In the US, you can’t be an autism researcher in most labs without accepting the pathological model of autism. You must reference old research, mostly done by white cisgender male researchers on white cisgender autistic boys. You must talk about the deficits of theory of mind and the difficulties in social communication. I’ve seen at least 6 or 7 talks about autism, and almost all of them started off the same.
- “They have difficulty communicating and interacting socially.”
- “They have poor theory of mind and struggle to understand other people.”
- “These deficits..” [insert research here]
This post isn’t about debunking these myths. Plenty of people have already done this, and even new research is focusing on this as well (i.e., the double empathy problem). Even if autism researchers don’t necessarily endorse these views personally, they must include this old research in order to be seen as “legitimate” within the field. If you only use recent research papers which include less neurotypical bias and show true differences rather than deficits, you are seen as being biased. If you are an autistic person doing autism research, you are seen as biasing your research. Why is this not so for allistic people who do autism research? How are they not biased? Why does it only go one way?

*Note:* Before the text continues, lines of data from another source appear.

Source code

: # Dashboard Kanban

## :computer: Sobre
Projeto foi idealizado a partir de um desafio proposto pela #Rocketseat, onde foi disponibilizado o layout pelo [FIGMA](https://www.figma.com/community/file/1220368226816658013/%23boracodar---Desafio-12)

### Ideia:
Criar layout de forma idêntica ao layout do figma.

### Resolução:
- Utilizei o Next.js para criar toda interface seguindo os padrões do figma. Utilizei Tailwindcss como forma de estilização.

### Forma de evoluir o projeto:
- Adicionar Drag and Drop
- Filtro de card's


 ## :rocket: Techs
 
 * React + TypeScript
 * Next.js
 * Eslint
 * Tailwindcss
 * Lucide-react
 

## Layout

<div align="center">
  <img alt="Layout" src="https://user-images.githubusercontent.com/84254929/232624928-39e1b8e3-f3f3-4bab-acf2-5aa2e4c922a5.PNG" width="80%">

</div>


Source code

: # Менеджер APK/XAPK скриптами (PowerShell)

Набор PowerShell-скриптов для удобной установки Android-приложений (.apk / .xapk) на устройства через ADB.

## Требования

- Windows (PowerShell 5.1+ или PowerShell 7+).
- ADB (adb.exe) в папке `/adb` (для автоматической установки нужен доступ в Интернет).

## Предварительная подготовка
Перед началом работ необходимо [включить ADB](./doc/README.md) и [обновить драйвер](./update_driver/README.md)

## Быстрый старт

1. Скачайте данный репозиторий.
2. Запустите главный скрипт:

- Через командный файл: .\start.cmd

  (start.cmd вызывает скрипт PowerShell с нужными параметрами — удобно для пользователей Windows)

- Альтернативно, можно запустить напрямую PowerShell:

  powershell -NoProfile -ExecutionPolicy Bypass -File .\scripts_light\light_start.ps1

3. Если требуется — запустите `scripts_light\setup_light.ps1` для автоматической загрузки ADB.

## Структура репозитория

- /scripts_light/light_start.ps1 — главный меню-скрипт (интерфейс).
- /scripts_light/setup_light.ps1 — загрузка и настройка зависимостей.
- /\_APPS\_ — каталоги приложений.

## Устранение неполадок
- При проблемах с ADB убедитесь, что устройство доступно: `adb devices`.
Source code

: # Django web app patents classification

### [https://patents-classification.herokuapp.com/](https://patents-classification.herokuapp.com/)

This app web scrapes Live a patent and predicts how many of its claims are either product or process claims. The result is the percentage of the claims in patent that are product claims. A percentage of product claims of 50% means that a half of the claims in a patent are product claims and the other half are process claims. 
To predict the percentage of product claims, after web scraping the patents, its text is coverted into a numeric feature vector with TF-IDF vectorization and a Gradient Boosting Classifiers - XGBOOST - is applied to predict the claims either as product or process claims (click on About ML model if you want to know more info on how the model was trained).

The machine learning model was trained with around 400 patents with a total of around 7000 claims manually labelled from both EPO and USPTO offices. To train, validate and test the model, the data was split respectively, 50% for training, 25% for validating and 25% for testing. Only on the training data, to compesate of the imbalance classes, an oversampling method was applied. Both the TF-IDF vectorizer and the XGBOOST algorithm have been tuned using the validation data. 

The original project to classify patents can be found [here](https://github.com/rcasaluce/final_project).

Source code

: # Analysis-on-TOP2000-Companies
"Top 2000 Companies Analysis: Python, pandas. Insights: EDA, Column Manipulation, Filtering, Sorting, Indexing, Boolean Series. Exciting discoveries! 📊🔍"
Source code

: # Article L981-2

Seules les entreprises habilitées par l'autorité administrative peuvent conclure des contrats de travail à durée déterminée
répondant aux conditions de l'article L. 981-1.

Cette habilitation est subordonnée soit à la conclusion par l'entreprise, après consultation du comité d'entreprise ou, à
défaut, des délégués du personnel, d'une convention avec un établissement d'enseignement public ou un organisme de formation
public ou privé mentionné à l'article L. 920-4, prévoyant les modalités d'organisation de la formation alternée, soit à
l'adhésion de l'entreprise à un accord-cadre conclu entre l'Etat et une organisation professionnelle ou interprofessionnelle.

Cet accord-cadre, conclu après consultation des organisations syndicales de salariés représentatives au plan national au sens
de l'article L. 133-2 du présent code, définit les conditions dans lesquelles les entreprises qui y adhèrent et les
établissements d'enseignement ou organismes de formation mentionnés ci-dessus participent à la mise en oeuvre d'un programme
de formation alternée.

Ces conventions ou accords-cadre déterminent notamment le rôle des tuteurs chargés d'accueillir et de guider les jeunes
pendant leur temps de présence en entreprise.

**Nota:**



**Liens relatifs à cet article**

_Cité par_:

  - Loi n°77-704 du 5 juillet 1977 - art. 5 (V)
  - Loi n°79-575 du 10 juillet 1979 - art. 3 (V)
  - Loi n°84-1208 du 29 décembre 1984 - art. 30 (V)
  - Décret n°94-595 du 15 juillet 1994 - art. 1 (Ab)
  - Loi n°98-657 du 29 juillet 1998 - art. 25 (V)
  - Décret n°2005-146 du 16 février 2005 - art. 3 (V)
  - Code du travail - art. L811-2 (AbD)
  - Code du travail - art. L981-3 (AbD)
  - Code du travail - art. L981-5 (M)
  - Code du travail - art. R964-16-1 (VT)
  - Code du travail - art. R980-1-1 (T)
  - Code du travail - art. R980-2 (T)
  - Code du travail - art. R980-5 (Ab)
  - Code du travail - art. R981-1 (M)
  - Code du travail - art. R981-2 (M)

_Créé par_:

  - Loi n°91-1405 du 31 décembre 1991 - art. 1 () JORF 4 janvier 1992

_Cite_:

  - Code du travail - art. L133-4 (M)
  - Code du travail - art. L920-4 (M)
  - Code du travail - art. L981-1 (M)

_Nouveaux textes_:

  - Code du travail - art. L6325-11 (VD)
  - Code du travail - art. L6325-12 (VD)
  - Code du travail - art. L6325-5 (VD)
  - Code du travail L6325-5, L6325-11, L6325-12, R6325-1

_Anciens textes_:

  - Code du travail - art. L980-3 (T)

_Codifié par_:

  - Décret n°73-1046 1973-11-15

Unfortunately, it’s probably because of the assumption that autistic people have “poor theory of mind,” still perpetuated by allistic people today.
Things that inherently devalue one’s work to other researchers:
- Including positive language about autism (sensory processing benefits/differences, such as a better auditory working memory), instead of interpreting autistic strengths as neurotypical deficits.
- Including neutral language about autism, such as “differences” instead of “deficits.”
- Mentioning that neurotypical people have their own problems with interpreting autistic people.
- Using identity-first language (and not saying that children “suffer from autism” and not talking about autism “severity”).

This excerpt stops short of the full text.